[Saved data entries]
^^^^^^^^

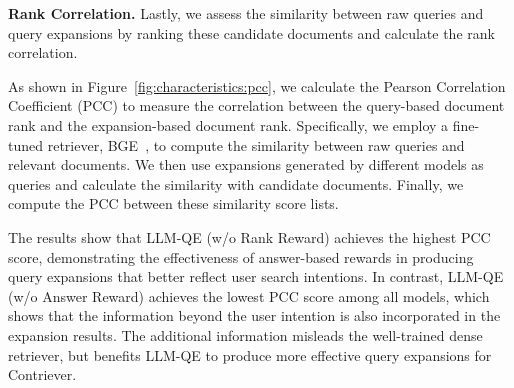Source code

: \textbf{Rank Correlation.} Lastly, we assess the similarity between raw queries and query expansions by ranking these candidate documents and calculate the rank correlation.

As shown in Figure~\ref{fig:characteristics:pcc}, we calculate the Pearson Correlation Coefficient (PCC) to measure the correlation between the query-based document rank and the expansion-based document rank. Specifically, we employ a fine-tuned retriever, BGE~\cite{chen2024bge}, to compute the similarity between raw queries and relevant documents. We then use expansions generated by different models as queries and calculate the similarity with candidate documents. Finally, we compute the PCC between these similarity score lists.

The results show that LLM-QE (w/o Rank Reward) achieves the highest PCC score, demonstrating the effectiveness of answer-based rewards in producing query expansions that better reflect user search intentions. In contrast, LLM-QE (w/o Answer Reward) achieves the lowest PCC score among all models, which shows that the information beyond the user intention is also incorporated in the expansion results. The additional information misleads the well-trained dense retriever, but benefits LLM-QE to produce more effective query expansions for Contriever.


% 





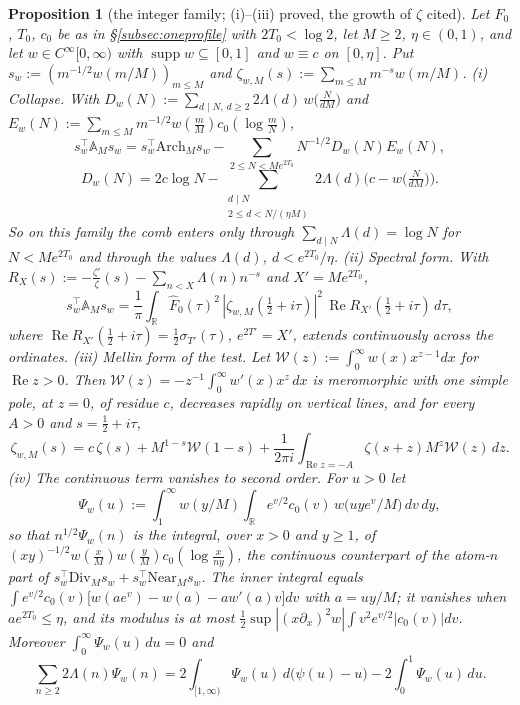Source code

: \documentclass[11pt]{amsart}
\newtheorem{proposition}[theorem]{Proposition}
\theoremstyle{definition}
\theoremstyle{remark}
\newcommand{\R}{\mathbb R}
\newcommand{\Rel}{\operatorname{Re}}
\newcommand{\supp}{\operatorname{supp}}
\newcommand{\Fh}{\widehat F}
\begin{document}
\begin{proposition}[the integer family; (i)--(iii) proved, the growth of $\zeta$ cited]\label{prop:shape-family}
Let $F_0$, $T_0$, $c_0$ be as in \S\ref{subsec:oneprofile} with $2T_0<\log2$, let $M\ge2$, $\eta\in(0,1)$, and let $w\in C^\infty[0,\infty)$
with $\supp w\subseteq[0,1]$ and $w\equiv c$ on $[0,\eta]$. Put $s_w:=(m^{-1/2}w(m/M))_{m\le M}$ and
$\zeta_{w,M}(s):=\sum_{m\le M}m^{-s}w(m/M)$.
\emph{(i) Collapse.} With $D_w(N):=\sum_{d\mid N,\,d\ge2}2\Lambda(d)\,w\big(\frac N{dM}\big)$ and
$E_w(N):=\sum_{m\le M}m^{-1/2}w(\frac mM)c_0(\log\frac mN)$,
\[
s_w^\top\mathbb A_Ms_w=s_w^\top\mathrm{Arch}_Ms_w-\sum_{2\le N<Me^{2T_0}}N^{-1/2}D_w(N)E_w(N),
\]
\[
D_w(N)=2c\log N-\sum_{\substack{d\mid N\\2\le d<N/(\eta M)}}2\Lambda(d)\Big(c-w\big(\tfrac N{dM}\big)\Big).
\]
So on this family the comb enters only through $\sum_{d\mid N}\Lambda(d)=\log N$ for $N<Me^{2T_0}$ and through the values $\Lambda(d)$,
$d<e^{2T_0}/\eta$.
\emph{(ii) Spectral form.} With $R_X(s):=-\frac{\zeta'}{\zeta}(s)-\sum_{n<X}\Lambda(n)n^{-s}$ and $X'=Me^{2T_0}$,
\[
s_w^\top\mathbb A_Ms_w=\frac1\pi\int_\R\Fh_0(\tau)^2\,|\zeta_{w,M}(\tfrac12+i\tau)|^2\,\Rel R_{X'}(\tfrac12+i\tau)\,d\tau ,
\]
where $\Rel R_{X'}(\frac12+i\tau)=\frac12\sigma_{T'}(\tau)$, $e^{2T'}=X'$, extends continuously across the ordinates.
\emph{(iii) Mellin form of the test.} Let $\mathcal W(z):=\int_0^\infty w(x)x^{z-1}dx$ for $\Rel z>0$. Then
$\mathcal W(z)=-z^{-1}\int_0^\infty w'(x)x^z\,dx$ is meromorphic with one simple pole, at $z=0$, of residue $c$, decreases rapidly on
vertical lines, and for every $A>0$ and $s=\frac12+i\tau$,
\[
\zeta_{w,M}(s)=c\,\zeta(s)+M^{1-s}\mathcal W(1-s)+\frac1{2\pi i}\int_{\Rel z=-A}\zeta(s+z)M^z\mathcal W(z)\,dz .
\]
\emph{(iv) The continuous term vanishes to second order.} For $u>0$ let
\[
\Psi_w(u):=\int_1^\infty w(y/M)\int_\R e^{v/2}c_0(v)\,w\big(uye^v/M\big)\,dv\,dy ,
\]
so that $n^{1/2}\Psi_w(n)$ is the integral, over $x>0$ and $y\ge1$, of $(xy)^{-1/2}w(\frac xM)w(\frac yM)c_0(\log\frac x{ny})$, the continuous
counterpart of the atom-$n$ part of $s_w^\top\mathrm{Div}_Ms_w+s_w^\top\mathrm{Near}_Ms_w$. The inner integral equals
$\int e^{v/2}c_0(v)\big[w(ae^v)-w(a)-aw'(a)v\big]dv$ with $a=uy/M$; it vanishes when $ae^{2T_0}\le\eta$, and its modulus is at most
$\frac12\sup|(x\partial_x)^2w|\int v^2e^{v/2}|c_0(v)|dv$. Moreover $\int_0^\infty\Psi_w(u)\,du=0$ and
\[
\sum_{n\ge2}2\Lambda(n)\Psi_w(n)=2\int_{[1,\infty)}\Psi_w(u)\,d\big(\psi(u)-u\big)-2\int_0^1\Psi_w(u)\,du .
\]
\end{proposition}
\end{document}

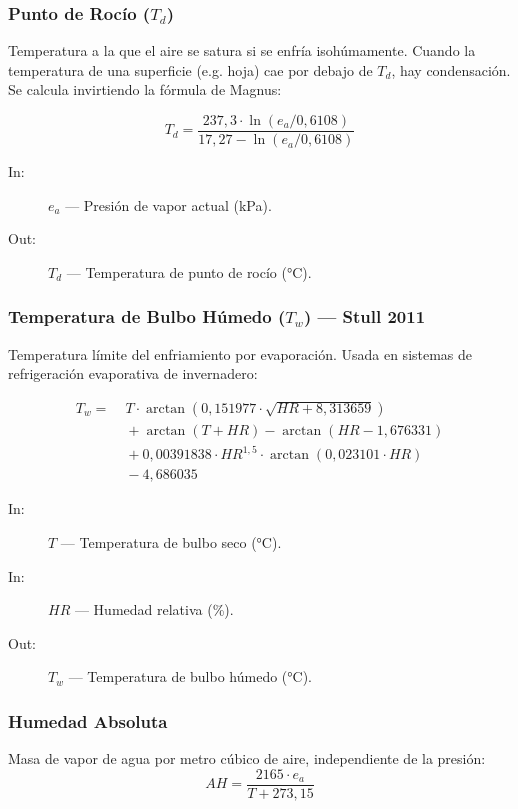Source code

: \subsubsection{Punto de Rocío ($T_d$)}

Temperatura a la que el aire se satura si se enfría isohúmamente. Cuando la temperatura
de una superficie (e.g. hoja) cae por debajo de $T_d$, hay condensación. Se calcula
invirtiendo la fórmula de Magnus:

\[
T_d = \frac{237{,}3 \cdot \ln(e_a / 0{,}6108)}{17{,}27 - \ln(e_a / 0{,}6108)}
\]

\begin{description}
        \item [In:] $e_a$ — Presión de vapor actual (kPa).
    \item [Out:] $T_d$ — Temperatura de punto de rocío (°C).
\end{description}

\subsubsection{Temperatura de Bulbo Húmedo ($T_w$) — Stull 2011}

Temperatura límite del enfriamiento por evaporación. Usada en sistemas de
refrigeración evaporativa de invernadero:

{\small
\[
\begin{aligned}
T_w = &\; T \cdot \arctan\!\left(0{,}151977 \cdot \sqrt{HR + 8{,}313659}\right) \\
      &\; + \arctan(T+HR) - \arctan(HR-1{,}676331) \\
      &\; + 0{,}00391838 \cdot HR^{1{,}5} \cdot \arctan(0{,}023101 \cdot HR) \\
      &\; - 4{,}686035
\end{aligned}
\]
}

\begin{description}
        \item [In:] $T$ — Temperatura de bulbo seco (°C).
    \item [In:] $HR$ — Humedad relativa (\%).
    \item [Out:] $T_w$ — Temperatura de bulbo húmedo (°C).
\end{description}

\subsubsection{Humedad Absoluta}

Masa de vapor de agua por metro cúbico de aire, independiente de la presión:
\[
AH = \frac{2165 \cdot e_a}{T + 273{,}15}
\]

^^^^^^^^

> **YOUR TASK**
Write the number of lines in the data above that contain "theoremstyle", adding no other words.

> **EXPECTED OUTPUT**
2